Pharmacology of acute effort angina.

From the pharmacologic point of view, each of the major types of antianginal agents--calcium antagonists, beta-blockers, and nitrates--seem to act at least in part by an improvement of the myocardial blood supply. The recently elucidated mechanism of action of nitrates, acting on a common pathway with the endothelium-derived relaxation factor (EDRF), suggests an important role for guanylate cyclase and cyclic GMP in maintaining coronary artery patency in patients with coronary atheroma. The efficacy of calcium antagonists, even in effort-induced angina, is in accord with a current hypothesis that physical exercise in the presence of coronary stenosis can cause relative coronary vasoconstriction, or at the least, failure of full dilation. Therefore, calcium antagonists all act, at least in part, on the "supply" side of the supply-demand equation. Beta-adrenergic blockers appear to have as their major mode of action a reduction of heart rate, which not only reduces the oxygen demand but, through an anti-ischemic effect, also appears to improve the endocardial blood supply (in relation to the heart rate).

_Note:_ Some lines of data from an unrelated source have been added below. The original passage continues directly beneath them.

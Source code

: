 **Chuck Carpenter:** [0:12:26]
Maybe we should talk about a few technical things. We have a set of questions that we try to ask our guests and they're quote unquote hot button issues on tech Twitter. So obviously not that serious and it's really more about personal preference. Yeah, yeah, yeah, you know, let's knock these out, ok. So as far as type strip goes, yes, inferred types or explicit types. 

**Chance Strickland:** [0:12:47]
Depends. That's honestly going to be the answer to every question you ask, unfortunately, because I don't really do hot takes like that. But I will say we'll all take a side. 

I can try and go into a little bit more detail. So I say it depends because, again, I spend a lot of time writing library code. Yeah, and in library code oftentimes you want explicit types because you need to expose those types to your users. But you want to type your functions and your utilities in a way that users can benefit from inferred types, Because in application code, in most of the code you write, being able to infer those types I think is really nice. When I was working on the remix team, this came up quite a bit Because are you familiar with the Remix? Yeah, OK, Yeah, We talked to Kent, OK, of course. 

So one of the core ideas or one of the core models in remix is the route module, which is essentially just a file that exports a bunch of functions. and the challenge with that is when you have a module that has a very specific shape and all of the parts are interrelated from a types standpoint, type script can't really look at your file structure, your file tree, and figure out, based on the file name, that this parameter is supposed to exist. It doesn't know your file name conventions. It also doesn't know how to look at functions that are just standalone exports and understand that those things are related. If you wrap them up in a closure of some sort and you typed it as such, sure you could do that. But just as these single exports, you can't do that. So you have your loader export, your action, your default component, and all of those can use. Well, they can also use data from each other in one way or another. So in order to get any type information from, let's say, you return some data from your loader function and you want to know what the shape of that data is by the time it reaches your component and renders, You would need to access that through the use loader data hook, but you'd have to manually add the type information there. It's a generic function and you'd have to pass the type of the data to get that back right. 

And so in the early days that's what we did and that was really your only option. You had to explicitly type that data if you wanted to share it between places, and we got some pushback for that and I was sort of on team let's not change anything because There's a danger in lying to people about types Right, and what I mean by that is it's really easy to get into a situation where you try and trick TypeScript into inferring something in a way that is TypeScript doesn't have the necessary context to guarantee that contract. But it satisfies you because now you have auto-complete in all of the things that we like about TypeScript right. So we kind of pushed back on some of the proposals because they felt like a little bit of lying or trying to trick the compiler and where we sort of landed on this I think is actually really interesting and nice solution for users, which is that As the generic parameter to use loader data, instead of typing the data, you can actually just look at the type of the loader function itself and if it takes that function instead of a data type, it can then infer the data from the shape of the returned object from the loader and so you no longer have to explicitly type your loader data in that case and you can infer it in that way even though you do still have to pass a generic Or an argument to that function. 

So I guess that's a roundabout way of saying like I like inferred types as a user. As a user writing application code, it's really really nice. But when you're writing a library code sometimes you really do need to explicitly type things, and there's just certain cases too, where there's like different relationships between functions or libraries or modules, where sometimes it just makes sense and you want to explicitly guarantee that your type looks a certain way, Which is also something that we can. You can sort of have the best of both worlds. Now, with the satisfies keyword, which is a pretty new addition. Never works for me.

Thus beta-blockade indirectly enhances the supply side of the equation. The intriguing situation arises whereby all three major types of antianginal compounds may also act by a common mechanism of anginal relief, namely, improvement in the coronary blood supply, in addition to the diverse mechanisms specific to each type of compound. That conclusion does not mean the the "demand" side of the equation can be ignored. Rather, the critical importance of a reduced myocardial blood supply in the production of anginal syndromes is highlighted.